Wednesday, August 29th, 2012 | Posted under Home Life

I’m a big fan of buying books, but I’m also a big fan of sharing the love and getting rid of books to make room for new ones. Now, I never throw them away (sacrilege!) but I do donate them as often I as I can. Over the weekend, we cleaned out our storage unit (in an attempt to pare down our expenses), and now we have a new influx of books that need a home. While many of the books we’re planning on keeping, it prompted me to take a look at my collection and see what I could do without.

Usually I’ll take a load to Goodwill, but I thought I might give my books a new home with some of you. I know most of you are avid readers too! Now, I’m not going to give these books away, but I’m selling them for a reasonable price of $5 per book, plus $2 for shipping!

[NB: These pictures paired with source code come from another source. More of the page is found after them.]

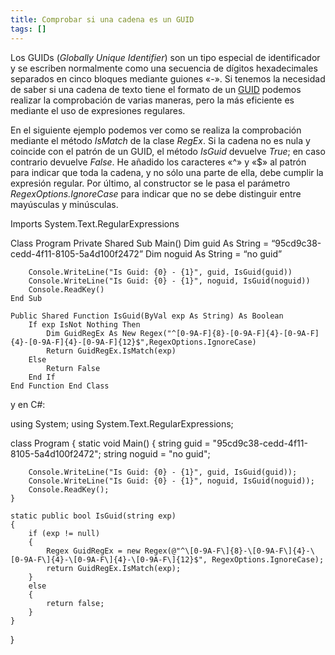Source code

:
 ```yaml
---
title: Comprobar si una cadena es un GUID
tags: []
---
```

Los GUIDs (_Globally Unique Identifier_) son un tipo especial de identificador y se escriben normalmente como una secuencia de dígitos hexadecimales separados en cinco bloques mediante guiones «-». Si tenemos la necesidad de saber si una cadena de texto tiene el formato de un [GUID](http://es.wikipedia.org/wiki/Globally_Unique_Identifier) podemos realizar la comprobación de varias maneras, pero la más eficiente es mediante el uso de expresiones regulares.

En el siguiente ejemplo podemos ver como se realiza la comprobación mediante el método _IsMatch_ de la clase _RegEx_. Si la cadena no es nula y coincide con el patrón de un GUID, el método _IsGuid_ devuelve _True_; en caso contrario devuelve _False_. He añadido los caracteres «^» y «$» al patrón para indicar que toda la cadena, y no sólo una parte de ella, debe cumplir la expresión regular. Por último, al constructor se le pasa el parámetro _RegexOptions.IgnoreCase_ para indicar que no se debe distinguir entre mayúsculas y minúsculas.

Imports System.Text.RegularExpressions

Class Program Private Shared Sub Main() Dim guid As String = “95cd9c38-cedd-4f11-8105-5a4d100f2472” Dim noguid As String = “no guid”

        Console.WriteLine("Is Guid: {0} - {1}", guid, IsGuid(guid))
        Console.WriteLine("Is Guid: {0} - {1}", noguid, IsGuid(noguid))
        Console.ReadKey()
    End Sub
    
    Public Shared Function IsGuid(ByVal exp As String) As Boolean
        If exp IsNot Nothing Then
            Dim GuidRegEx As New Regex("^[0-9A-F]{8}-[0-9A-F]{4}-[0-9A-F]{4}-[0-9A-F]{4}-[0-9A-F]{12}$",RegexOptions.IgnoreCase)
            Return GuidRegEx.IsMatch(exp)
        Else
            Return False
        End If
    End Function End Class
    

</pre>

y en C#:

using System;
using System.Text.RegularExpressions;

class Program
{
    static void Main()
    {
        string guid = "95cd9c38-cedd-4f11-8105-5a4d100f2472";
        string noguid = "no guid";

        Console.WriteLine("Is Guid: {0} - {1}", guid, IsGuid(guid));
        Console.WriteLine("Is Guid: {0} - {1}", noguid, IsGuid(noguid));
        Console.ReadKey();
    }

    static public bool IsGuid(string exp)
    {
        if (exp != null)
        {
            Regex GuidRegEx = new Regex(@"^\[0-9A-F\]{8}-\[0-9A-F\]{4}-\[0-9A-F\]{4}-\[0-9A-F\]{4}-\[0-9A-F\]{12}$", RegexOptions.IgnoreCase);
            return GuidRegEx.IsMatch(exp);
        }
        else
        {
            return false;
        }
    }
}

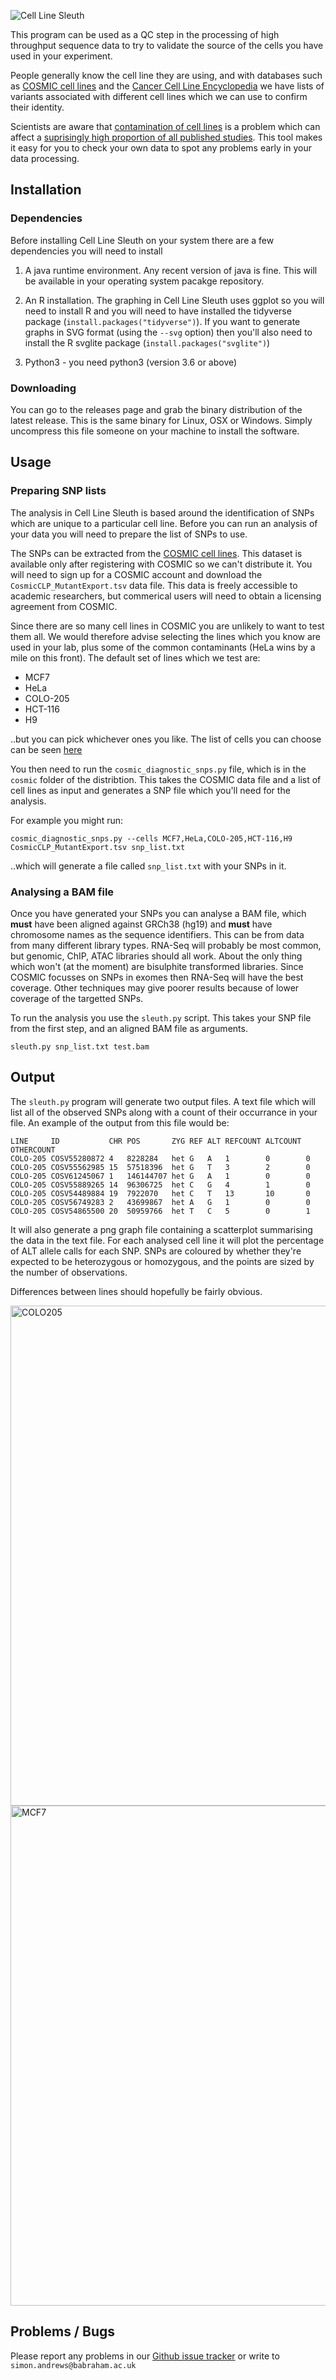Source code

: ![Cell Line Sleuth](https://raw.githubusercontent.com/s-andrews/celllinesleuth/master/logo/cell_line_sleuth_600.png)

This program can be used as a QC step in the processing of high throughput sequence data to try to validate the source of the cells you have used in your experiment.

People generally know the cell line they are using, and with databases such as [COSMIC cell lines](https://cancer.sanger.ac.uk/cell_lines) and the [Cancer Cell Line Encyclopedia](https://portals.broadinstitute.org/ccle) we have lists of variants associated with different cell lines which we can use to confirm their identity.

Scientists are aware that [contamination of cell lines](https://www.ncbi.nlm.nih.gov/pmc/articles/PMC6015957/) is a problem which can affect a [suprisingly high proportion of all published studies](https://www.statnews.com/2016/07/21/studies-wrong-cells/).  This tool makes it easy for you to check your own data to spot any problems early in your data processing.

## Installation

### Dependencies
Before installing Cell Line Sleuth on your system there are a few dependencies you will need to install

1. A java runtime environment.  Any recent version of java is fine.  This will be available in your operating system pacakge repository.

2. An R installation.  The graphing in Cell Line Sleuth uses ggplot so you will need to install R and you will need to have installed the tidyverse package (```install.packages("tidyverse")```).  If you want to generate graphs in SVG format (using the ```--svg``` option) then you'll also need to install the R svglite package (```install.packages("svglite")```)

3. Python3 - you need python3 (version 3.6 or above)

### Downloading
You can go to the releases page and grab the binary distribution of the latest release.  This is the same binary for Linux, OSX or Windows.  Simply uncompress this file someone on your machine to install the software.


## Usage

### Preparing SNP lists
The analysis in Cell Line Sleuth is based around the identification of SNPs which are unique to a particular cell line.  Before you can run an analysis of your data you will need to prepare the list of SNPs to use.

The SNPs can be extracted from the [COSMIC cell lines](https://cancer.sanger.ac.uk/cell_lines).  This dataset is available only after registering with COSMIC so we can't distribute it.  You will need to sign up for a COSMIC account and download the ```CosmicCLP_MutantExport.tsv``` data file.  This data is freely accessible to academic researchers, but commerical users will need to obtain a licensing agreement from COSMIC.

Since there are so many cell lines in COSMIC you are unlikely to want to test them all.  We would therefore advise selecting the lines which you know are used in your lab, plus some of the common contaminants (HeLa wins by a mile on this front).  The default set of lines which we test are:

* MCF7
* HeLa
* COLO-205
* HCT-116
* H9

..but you can pick whichever ones you like.  The list of cells you can choose can be seen [here](https://cancer.sanger.ac.uk/cell_lines/cbrowse/all)

You then need to run the ```cosmic_diagnostic_snps.py``` file, which is in the ```cosmic``` folder of the distribtion.  This takes the COSMIC data file and a list of cell lines as input and generates a SNP file which you'll need for the analysis.

For example you might run:

```cosmic_diagnostic_snps.py --cells MCF7,HeLa,COLO-205,HCT-116,H9 CosmicCLP_MutantExport.tsv snp_list.txt```

..which will generate a file called ```snp_list.txt``` with your SNPs in it.

### Analysing a BAM file
Once you have generated your SNPs you can analyse a BAM file, which __must__ have been aligned against GRCh38 (hg19) and __must__ have chromosome names as the sequence identifiers.  This can be from data from many different library types.  RNA-Seq will probably be most common, but genomic, ChIP, ATAC libraries should all work.  About the only thing which won't (at the moment) are bisulphite transformed libraries.  Since COSMIC focusses on SNPs in exomes then RNA-Seq will have the best coverage.  Other techniques may give poorer results because of lower coverage of the targetted SNPs.

To run the analysis you use the ```sleuth.py``` script.  This takes your SNP file from the first step, and an aligned BAM file as arguments.

```sleuth.py snp_list.txt test.bam```

## Output
The ```sleuth.py``` program will generate two output files.  A text file which will list all of the observed SNPs along with a count of their occurrance in your file.  An example of the output from this file would be:

```
LINE     ID           CHR POS       ZYG REF ALT REFCOUNT ALTCOUNT OTHERCOUNT
COLO-205 COSV55280872 4   8228284   het G   A   1        0        0
COLO-205 COSV55562985 15  57518396  het G   T   3        2        0
COLO-205 COSV61245067 1   146144707 het G   A   1        0        0
COLO-205 COSV55889265 14  96306725  het C   G   4        1        0
COLO-205 COSV54489884 19  7922070   het C   T   13       10       0
COLO-205 COSV56749283 2   43699867  het A   G   1        0        0
COLO-205 COSV54865500 20  50959766  het T   C   5        0        1
```
It will also generate a png graph file containing a scatterplot summarising the data in the text file.  For each analysed cell line it will plot the percentage of ALT allele calls for each SNP.  SNPs are coloured by whether they're expected to be heterozygous or homozygous, and the points are sized by the number of observations.

Differences between lines should hopefully be fairly obvious.

<img src="https://raw.githubusercontent.com/s-andrews/celllinesleuth/master/examples/COLO205_sleuth.png" alt="COLO205" width="800"/>

<img src="https://raw.githubusercontent.com/s-andrews/celllinesleuth/master/examples/MCF7_sleuth.png" alt="MCF7" width="800"/>


## Problems / Bugs
Please report any problems in our [Github issue tracker](https://github.com/s-andrews/celllinesleuth/issues) or write to ```simon.andrews@babraham.ac.uk```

The books are first come, first serve, and you can choose more than one. I’ll strike out the ones that are taken. Just email or leave a comment letting me know which ones you want, and I’ll be in touch to collect payment (via Paypal) and your mailing address. The store is open while supplies last!

Sound good?

Happy shopping!

(Update: I’ve lowered the prices! All books are now $5… For some books that is 75% off the cover price!)

Divergent by Veronica Roth

20 Something 20 Everything by Christine Hassler

A Million Miles in A Thousand Years by Donald Miller

A Visit From the Goon Squad by Jennifer Egan

Little Children by Tom Perrotta

Bel Canto by Ann Patchett

Sarah’s Key by Tatiana de Rosnay

The Year of Magical Thinking by Joan Didion

Alias Grace by Margaret Atwood

Think Like a Pancreas by Gary Scheiner – This is the first edition!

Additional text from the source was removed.